Roman Medina-Heigl Hernandez wrote:
What about creating a REJECT recipient rule for "abuse@", etc, with a
message like: "Mailbox disabled due to spam. Please, contact us by:
http://xxx/contact.php";.

This defeats the purpose of [EMAIL PROTECTED] if I get attacks from your networks, and if your [EMAIL PROTECTED] doesn't work, I will consider that you have no business sending mail. I will at no moment try to parse your abuse auto-response and go to your web server.

Also, if your web server is owned, there is no point to refer people telling you about it to the same owned web server.


And then having some kind of ticket system in
contact.php requiring at least a Turing test -aka Captcha- to accept the
new request?

This is wrong:
- captchas have usability/accessibility problems
- captchas are not secure. google will help you if you're not aware of this.

In this way you can still be contacted and you avoid typical
spam to known addresses (root@, postmaster@, webmaster@, ...).
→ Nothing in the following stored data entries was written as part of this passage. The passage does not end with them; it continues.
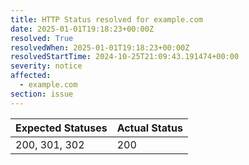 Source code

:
 ```yaml
---
title: HTTP Status resolved for example.com
date: 2025-01-01T19:18:23+00:00Z
resolved: True
resolvedWhen: 2025-01-01T19:18:23+00:00Z
resolvedStartTime: 2024-10-25T21:09:43.191474+00:00
severity: notice
affected:
  - example.com
section: issue
---
```


| Expected Statuses | Actual Status  |
|-------------------|----------------|
| 200, 301, 302 | 200 |

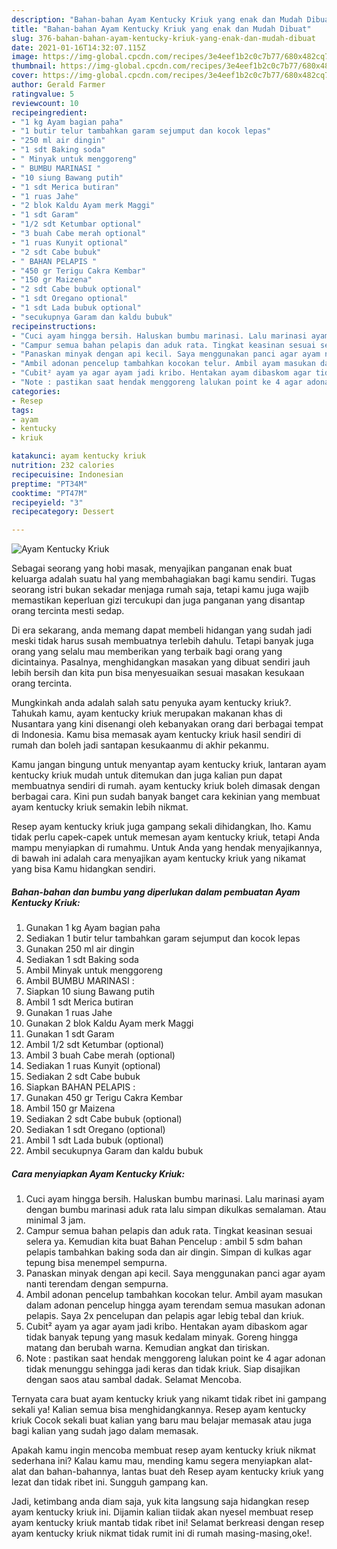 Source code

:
 ```yaml
---
description: "Bahan-bahan Ayam Kentucky Kriuk yang enak dan Mudah Dibuat"
title: "Bahan-bahan Ayam Kentucky Kriuk yang enak dan Mudah Dibuat"
slug: 376-bahan-bahan-ayam-kentucky-kriuk-yang-enak-dan-mudah-dibuat
date: 2021-01-16T14:32:07.115Z
image: https://img-global.cpcdn.com/recipes/3e4eef1b2c0c7b77/680x482cq70/ayam-kentucky-kriuk-foto-resep-utama.jpg
thumbnail: https://img-global.cpcdn.com/recipes/3e4eef1b2c0c7b77/680x482cq70/ayam-kentucky-kriuk-foto-resep-utama.jpg
cover: https://img-global.cpcdn.com/recipes/3e4eef1b2c0c7b77/680x482cq70/ayam-kentucky-kriuk-foto-resep-utama.jpg
author: Gerald Farmer
ratingvalue: 5
reviewcount: 10
recipeingredient:
- "1 kg Ayam bagian paha"
- "1 butir telur tambahkan garam sejumput dan kocok lepas"
- "250 ml air dingin"
- "1 sdt Baking soda"
- " Minyak untuk menggoreng"
- " BUMBU MARINASI "
- "10 siung Bawang putih"
- "1 sdt Merica butiran"
- "1 ruas Jahe"
- "2 blok Kaldu Ayam merk Maggi"
- "1 sdt Garam"
- "1/2 sdt Ketumbar optional"
- "3 buah Cabe merah optional"
- "1 ruas Kunyit optional"
- "2 sdt Cabe bubuk"
- " BAHAN PELAPIS "
- "450 gr Terigu Cakra Kembar"
- "150 gr Maizena"
- "2 sdt Cabe bubuk optional"
- "1 sdt Oregano optional"
- "1 sdt Lada bubuk optional"
- "secukupnya Garam dan kaldu bubuk"
recipeinstructions:
- "Cuci ayam hingga bersih. Haluskan bumbu marinasi. Lalu marinasi ayam dengan bumbu marinasi aduk rata lalu simpan dikulkas semalaman. Atau minimal 3 jam."
- "Campur semua bahan pelapis dan aduk rata. Tingkat keasinan sesuai selera ya. Kemudian kita buat Bahan Pencelup : ambil 5 sdm bahan pelapis tambahkan baking soda dan air dingin. Simpan di kulkas agar tepung bisa menempel sempurna."
- "Panaskan minyak dengan api kecil. Saya menggunakan panci agar ayam nanti terendam dengan sempurna."
- "Ambil adonan pencelup tambahkan kocokan telur. Ambil ayam masukan dalam adonan pencelup hingga ayam terendam semua masukan adonan pelapis. Saya 2x pencelupan dan pelapis agar lebig tebal dan kriuk."
- "Cubit² ayam ya agar ayam jadi kribo. Hentakan ayam dibaskom agar tidak banyak tepung yang masuk kedalam minyak. Goreng hingga matang dan berubah warna. Kemudian angkat dan tiriskan."
- "Note : pastikan saat hendak menggoreng lalukan point ke 4 agar adonan tidak menunggu sehingga jadi keras dan tidak kriuk. Siap disajikan dengan saos atau sambal dadak. Selamat Mencoba."
categories:
- Resep
tags:
- ayam
- kentucky
- kriuk

katakunci: ayam kentucky kriuk 
nutrition: 232 calories
recipecuisine: Indonesian
preptime: "PT34M"
cooktime: "PT47M"
recipeyield: "3"
recipecategory: Dessert

---
```



![Ayam Kentucky Kriuk](https://img-global.cpcdn.com/recipes/3e4eef1b2c0c7b77/680x482cq70/ayam-kentucky-kriuk-foto-resep-utama.jpg)

Sebagai seorang yang hobi masak, menyajikan panganan enak buat keluarga adalah suatu hal yang membahagiakan bagi kamu sendiri. Tugas seorang istri bukan sekadar menjaga rumah saja, tetapi kamu juga wajib memastikan keperluan gizi tercukupi dan juga panganan yang disantap orang tercinta mesti sedap.

Di era  sekarang, anda memang dapat membeli hidangan yang sudah jadi meski tidak harus susah membuatnya terlebih dahulu. Tetapi banyak juga orang yang selalu mau memberikan yang terbaik bagi orang yang dicintainya. Pasalnya, menghidangkan masakan yang dibuat sendiri jauh lebih bersih dan kita pun bisa menyesuaikan sesuai masakan kesukaan orang tercinta. 



Mungkinkah anda adalah salah satu penyuka ayam kentucky kriuk?. Tahukah kamu, ayam kentucky kriuk merupakan makanan khas di Nusantara yang kini disenangi oleh kebanyakan orang dari berbagai tempat di Indonesia. Kamu bisa memasak ayam kentucky kriuk hasil sendiri di rumah dan boleh jadi santapan kesukaanmu di akhir pekanmu.

Kamu jangan bingung untuk menyantap ayam kentucky kriuk, lantaran ayam kentucky kriuk mudah untuk ditemukan dan juga kalian pun dapat membuatnya sendiri di rumah. ayam kentucky kriuk boleh dimasak dengan berbagai cara. Kini pun sudah banyak banget cara kekinian yang membuat ayam kentucky kriuk semakin lebih nikmat.

Resep ayam kentucky kriuk juga gampang sekali dihidangkan, lho. Kamu tidak perlu capek-capek untuk memesan ayam kentucky kriuk, tetapi Anda mampu menyiapkan di rumahmu. Untuk Anda yang hendak menyajikannya, di bawah ini adalah cara menyajikan ayam kentucky kriuk yang nikamat yang bisa Kamu hidangkan sendiri.

<!--inarticleads1-->

##### Bahan-bahan dan bumbu yang diperlukan dalam pembuatan Ayam Kentucky Kriuk:

1. Gunakan 1 kg Ayam bagian paha
1. Sediakan 1 butir telur tambahkan garam sejumput dan kocok lepas
1. Gunakan 250 ml air dingin
1. Sediakan 1 sdt Baking soda
1. Ambil  Minyak untuk menggoreng
1. Ambil  BUMBU MARINASI :
1. Siapkan 10 siung Bawang putih
1. Ambil 1 sdt Merica butiran
1. Gunakan 1 ruas Jahe
1. Gunakan 2 blok Kaldu Ayam merk Maggi
1. Gunakan 1 sdt Garam
1. Ambil 1/2 sdt Ketumbar (optional)
1. Ambil 3 buah Cabe merah (optional)
1. Sediakan 1 ruas Kunyit (optional)
1. Sediakan 2 sdt Cabe bubuk
1. Siapkan  BAHAN PELAPIS :
1. Gunakan 450 gr Terigu Cakra Kembar
1. Ambil 150 gr Maizena
1. Sediakan 2 sdt Cabe bubuk (optional)
1. Sediakan 1 sdt Oregano (optional)
1. Ambil 1 sdt Lada bubuk (optional)
1. Ambil secukupnya Garam dan kaldu bubuk




<!--inarticleads2-->

##### Cara menyiapkan Ayam Kentucky Kriuk:

1. Cuci ayam hingga bersih. Haluskan bumbu marinasi. Lalu marinasi ayam dengan bumbu marinasi aduk rata lalu simpan dikulkas semalaman. Atau minimal 3 jam.
1. Campur semua bahan pelapis dan aduk rata. Tingkat keasinan sesuai selera ya. Kemudian kita buat Bahan Pencelup : ambil 5 sdm bahan pelapis tambahkan baking soda dan air dingin. Simpan di kulkas agar tepung bisa menempel sempurna.
1. Panaskan minyak dengan api kecil. Saya menggunakan panci agar ayam nanti terendam dengan sempurna.
1. Ambil adonan pencelup tambahkan kocokan telur. Ambil ayam masukan dalam adonan pencelup hingga ayam terendam semua masukan adonan pelapis. Saya 2x pencelupan dan pelapis agar lebig tebal dan kriuk.
1. Cubit² ayam ya agar ayam jadi kribo. Hentakan ayam dibaskom agar tidak banyak tepung yang masuk kedalam minyak. Goreng hingga matang dan berubah warna. Kemudian angkat dan tiriskan.
1. Note : pastikan saat hendak menggoreng lalukan point ke 4 agar adonan tidak menunggu sehingga jadi keras dan tidak kriuk. Siap disajikan dengan saos atau sambal dadak. Selamat Mencoba.




Ternyata cara buat ayam kentucky kriuk yang nikamt tidak ribet ini gampang sekali ya! Kalian semua bisa menghidangkannya. Resep ayam kentucky kriuk Cocok sekali buat kalian yang baru mau belajar memasak atau juga bagi kalian yang sudah jago dalam memasak.

Apakah kamu ingin mencoba membuat resep ayam kentucky kriuk nikmat sederhana ini? Kalau kamu mau, mending kamu segera menyiapkan alat-alat dan bahan-bahannya, lantas buat deh Resep ayam kentucky kriuk yang lezat dan tidak ribet ini. Sungguh gampang kan. 

Jadi, ketimbang anda diam saja, yuk kita langsung saja hidangkan resep ayam kentucky kriuk ini. Dijamin kalian tiidak akan nyesel membuat resep ayam kentucky kriuk mantab tidak ribet ini! Selamat berkreasi dengan resep ayam kentucky kriuk nikmat tidak rumit ini di rumah masing-masing,oke!.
if you have spam problems, use access controls and content filters. if you can't, don't use email.

I've found that spam sent to role addresses is good for training (bayes, local bl, ... etc) and this is easy to automate (less FP risks since no luser behind).

Another idea would be: "Mailbox disabled due to spam. Please, contact us
at: [EMAIL PROTECTED]". And then having the real
support mailbox at [EMAIL PROTECTED] You could change this last
 one from time to time (and updating REJECT message, of course).

sill y games don't help. they are quickly discovered.